Assignment:
All lines from the one containing "from the file." through the final line of the listing below are to be retyped exactly; nothing else goes in the result.

Supplied data:
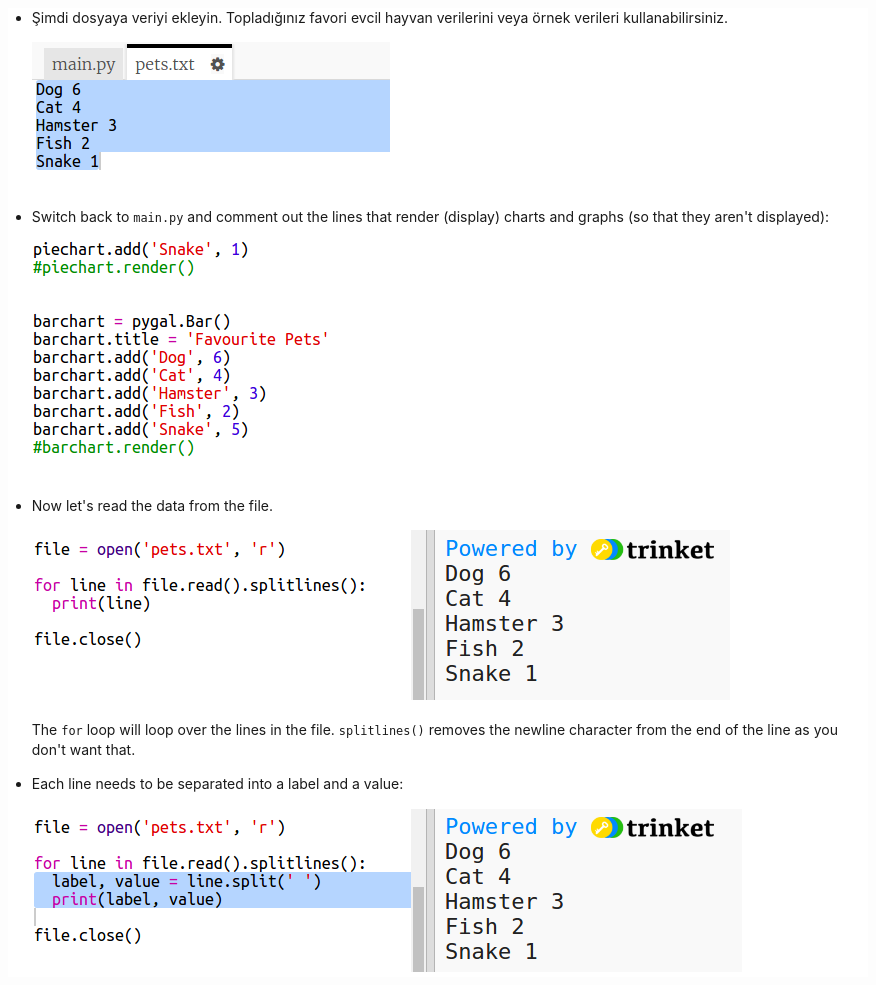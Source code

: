 + Şimdi dosyaya veriyi ekleyin. Topladığınız favori evcil hayvan verilerini veya örnek verileri kullanabilirsiniz.
    
    ![ekran görüntüsü](images/pets-data.png)

+ Switch back to `main.py` and comment out the lines that render (display) charts and graphs (so that they aren't displayed):
    
    ![ekran görüntüsü](images/pets-comment.png)

+ Now let's read the data from the file.
    
    ![ekran görüntüsü](images/pets-read.png)
    
    The `for` loop will loop over the lines in the file. `splitlines()` removes the newline character from the end of the line as you don't want that.

+ Each line needs to be separated into a label and a value:
    
    ![ekran görüntüsü](images/pets-split.png)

Exercise answer:
+ Now let's read the data from the file.
    
    ![ekran görüntüsü](images/pets-read.png)
    
    The `for` loop will loop over the lines in the file. `splitlines()` removes the newline character from the end of the line as you don't want that.

+ Each line needs to be separated into a label and a value:
    
    ![ekran görüntüsü](images/pets-split.png)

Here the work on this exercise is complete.